*What is being asked*. Search the data for the word "continents" and copy out every line that has it.

# # # # #

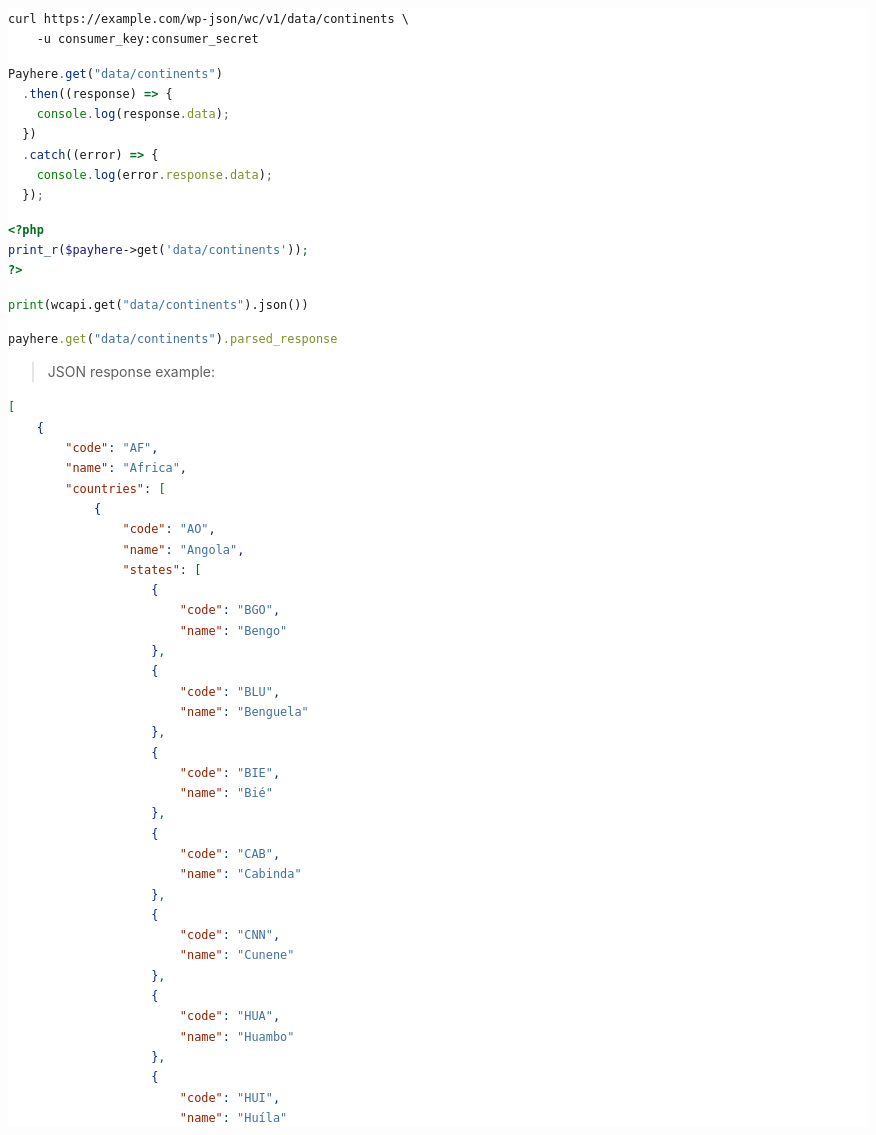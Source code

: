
 ```shell
curl https://example.com/wp-json/wc/v1/data/continents \
	-u consumer_key:consumer_secret
```

```javascript
Payhere.get("data/continents")
  .then((response) => {
    console.log(response.data);
  })
  .catch((error) => {
    console.log(error.response.data);
  });
```

```php
<?php
print_r($payhere->get('data/continents'));
?>
```

```python
print(wcapi.get("data/continents").json())
```

```ruby
payhere.get("data/continents").parsed_response
```

> JSON response example:

```json
[
	{
		"code": "AF",
		"name": "Africa",
		"countries": [
			{
				"code": "AO",
				"name": "Angola",
				"states": [
					{
						"code": "BGO",
						"name": "Bengo"
					},
					{
						"code": "BLU",
						"name": "Benguela"
					},
					{
						"code": "BIE",
						"name": "Bié"
					},
					{
						"code": "CAB",
						"name": "Cabinda"
					},
					{
						"code": "CNN",
						"name": "Cunene"
					},
					{
						"code": "HUA",
						"name": "Huambo"
					},
					{
						"code": "HUI",
						"name": "Huíla"
```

# # # # #

*Output of the exercise*.
curl https://example.com/wp-json/wc/v1/data/continents \
Payhere.get("data/continents")
print_r($payhere->get('data/continents'));
print(wcapi.get("data/continents").json())
payhere.get("data/continents").parsed_response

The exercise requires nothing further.